Pub Date: Oct. 16th, 2007
ISBN: 978-1-56512-455-4
Publisher: Algonquin

Daniel Boone didn’t wear a coonskin cap. He liked to read. He wasn’t particularly murderous. So much for American myths.

Morgan (Brave Enemies, 2003, etc.) risks being overshadowed by John Mack Faragher’s Daniel Boone: The Life and Legend of an American Pioneer (1992), which is much stronger, especially on Boone’s significance as a Rousseauvian man of nature. Yet Morgan is an able storyteller with a fine appreciation for Boone as a man of action—and a man of his times. Boone entered history as one of the teamsters accompanying General Edward Braddock’s ill-fated campaign to attack the French in Ohio, which ended in a battle that catapulted another American on the scene, George Washington, to fame.
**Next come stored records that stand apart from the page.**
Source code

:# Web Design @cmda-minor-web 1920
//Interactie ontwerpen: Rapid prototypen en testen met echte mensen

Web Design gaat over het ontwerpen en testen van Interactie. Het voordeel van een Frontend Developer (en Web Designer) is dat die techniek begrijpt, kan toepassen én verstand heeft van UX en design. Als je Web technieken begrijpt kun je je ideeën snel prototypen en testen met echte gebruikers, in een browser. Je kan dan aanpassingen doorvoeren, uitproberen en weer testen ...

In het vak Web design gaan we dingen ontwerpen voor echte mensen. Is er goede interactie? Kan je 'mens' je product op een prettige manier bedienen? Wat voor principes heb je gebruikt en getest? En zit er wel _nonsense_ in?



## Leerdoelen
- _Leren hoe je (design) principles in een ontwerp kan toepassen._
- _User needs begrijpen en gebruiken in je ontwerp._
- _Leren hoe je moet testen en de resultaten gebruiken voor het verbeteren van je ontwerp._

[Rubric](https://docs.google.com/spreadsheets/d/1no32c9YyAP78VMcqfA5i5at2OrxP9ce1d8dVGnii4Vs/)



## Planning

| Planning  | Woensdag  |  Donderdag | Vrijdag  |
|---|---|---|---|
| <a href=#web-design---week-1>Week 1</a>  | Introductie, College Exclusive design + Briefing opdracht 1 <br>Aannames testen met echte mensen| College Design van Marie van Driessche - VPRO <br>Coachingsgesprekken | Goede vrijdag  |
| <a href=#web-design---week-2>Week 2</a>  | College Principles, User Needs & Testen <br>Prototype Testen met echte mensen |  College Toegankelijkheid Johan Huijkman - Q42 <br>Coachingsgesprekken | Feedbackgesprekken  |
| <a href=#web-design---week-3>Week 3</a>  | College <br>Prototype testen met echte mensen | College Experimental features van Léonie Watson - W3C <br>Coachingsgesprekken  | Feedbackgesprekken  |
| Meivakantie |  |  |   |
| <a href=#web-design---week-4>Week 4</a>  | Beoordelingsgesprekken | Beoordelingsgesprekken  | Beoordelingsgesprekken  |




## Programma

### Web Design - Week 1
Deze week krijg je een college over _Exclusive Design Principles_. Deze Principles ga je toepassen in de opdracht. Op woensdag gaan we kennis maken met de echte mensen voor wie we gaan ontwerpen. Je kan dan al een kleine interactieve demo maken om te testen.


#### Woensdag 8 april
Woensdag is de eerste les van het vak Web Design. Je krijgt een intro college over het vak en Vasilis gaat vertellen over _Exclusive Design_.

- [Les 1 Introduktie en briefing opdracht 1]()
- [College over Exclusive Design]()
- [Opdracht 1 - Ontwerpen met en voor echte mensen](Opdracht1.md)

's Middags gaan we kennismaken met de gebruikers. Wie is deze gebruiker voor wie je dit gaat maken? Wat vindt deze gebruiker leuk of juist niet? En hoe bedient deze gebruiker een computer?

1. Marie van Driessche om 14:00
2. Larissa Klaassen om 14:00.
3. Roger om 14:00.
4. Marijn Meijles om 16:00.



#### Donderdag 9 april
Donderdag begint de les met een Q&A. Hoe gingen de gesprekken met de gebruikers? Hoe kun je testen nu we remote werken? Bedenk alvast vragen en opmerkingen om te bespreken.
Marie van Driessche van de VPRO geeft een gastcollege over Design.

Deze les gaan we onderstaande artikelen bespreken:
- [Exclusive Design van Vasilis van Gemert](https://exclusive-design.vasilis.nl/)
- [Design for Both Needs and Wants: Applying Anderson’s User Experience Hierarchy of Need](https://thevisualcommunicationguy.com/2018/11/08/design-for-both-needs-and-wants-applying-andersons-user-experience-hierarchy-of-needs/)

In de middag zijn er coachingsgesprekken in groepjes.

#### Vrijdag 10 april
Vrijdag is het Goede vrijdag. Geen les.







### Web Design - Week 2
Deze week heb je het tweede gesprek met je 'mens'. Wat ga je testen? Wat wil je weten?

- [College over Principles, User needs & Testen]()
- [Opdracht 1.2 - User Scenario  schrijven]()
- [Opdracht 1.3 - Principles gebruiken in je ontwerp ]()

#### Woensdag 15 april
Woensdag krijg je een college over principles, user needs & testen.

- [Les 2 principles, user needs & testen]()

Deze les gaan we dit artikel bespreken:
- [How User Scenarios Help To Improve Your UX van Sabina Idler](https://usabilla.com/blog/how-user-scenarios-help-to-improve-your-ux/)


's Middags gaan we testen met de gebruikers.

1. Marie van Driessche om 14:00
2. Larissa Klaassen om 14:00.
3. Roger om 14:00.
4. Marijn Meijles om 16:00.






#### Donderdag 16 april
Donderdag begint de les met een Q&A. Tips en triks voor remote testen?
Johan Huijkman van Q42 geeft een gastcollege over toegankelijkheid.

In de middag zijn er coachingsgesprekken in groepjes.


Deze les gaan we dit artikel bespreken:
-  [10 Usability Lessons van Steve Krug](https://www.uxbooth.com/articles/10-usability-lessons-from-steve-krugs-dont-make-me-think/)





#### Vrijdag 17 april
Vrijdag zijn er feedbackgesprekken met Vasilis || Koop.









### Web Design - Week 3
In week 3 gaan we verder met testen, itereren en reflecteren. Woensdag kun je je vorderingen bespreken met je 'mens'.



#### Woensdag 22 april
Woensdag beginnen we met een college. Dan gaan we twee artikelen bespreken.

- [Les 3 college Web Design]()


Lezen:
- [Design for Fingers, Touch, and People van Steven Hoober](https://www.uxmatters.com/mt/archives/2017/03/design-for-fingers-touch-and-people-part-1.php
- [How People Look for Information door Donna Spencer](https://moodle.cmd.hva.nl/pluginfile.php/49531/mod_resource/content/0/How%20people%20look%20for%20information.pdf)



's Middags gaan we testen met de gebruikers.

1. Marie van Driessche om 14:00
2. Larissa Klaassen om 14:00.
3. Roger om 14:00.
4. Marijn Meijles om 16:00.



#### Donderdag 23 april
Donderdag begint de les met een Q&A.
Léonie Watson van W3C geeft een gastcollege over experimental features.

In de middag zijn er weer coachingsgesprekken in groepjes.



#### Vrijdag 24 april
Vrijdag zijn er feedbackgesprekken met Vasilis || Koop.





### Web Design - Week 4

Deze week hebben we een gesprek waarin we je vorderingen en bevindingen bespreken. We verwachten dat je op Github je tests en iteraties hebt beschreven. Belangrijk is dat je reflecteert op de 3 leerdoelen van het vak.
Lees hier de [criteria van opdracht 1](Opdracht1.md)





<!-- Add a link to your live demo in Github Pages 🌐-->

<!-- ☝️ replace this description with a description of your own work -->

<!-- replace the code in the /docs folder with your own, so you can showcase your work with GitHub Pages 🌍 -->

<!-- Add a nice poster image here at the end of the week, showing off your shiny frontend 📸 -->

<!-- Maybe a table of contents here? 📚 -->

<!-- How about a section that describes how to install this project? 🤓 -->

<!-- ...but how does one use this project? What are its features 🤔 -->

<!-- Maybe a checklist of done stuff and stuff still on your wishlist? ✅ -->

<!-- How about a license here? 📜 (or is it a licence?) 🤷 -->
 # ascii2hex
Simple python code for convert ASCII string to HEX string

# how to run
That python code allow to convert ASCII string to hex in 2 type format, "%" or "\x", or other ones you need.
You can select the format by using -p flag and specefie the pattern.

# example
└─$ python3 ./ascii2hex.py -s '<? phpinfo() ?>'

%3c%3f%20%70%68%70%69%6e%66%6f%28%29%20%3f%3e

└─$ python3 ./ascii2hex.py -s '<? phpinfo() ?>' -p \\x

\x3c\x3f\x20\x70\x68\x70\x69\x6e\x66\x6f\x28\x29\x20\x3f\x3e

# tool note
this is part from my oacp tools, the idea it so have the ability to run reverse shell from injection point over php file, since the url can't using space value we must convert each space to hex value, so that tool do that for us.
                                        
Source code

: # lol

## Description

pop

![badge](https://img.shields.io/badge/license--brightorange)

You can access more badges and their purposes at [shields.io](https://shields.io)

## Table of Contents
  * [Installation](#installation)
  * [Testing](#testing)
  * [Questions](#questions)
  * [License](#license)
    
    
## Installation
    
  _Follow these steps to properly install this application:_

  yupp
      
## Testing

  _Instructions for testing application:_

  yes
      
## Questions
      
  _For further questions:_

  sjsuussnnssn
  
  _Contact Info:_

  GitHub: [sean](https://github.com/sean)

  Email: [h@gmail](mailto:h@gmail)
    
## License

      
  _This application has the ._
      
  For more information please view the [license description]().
The British were routed. “To save himself,” writes Morgan, “young Boone cut his horses loose and rode after the fleeing troops.” It would not be the last time that Boone would decide that withdrawal was the better part of valor, a strategic sensibility that saved his neck on the Kentucky frontier, where he became a skilled diplomat working among many Indian nations while earning a fair income gathering ginseng. Boone had solid leadership skills, as commemorated in George Caleb Bingham’s iconic portrait of Boone leading wary settlers through the Cumberland Gap. Though a frontiersman suspicious of customary authority, he also commanded respect among the military. Court-martialed after a disastrous battle against the British and their Shawnee allies during the Revolutionary War, Boone emerged both exonerated and promoted. (To spite his accuser, though, he moved out of the town named for him, Boonesborough.) He would later be accused of dishonest surveying and other misdemeanors, charges that, Morgan writes, had some basis in carelessness but not in malice. Such dealings with his fellow Americans, however, inclined Boone not to have much to do with them—and thus he pressed ever onward, away from their smoking chimneys over a long lifetime.

A welcome re-evaluation of an American legend.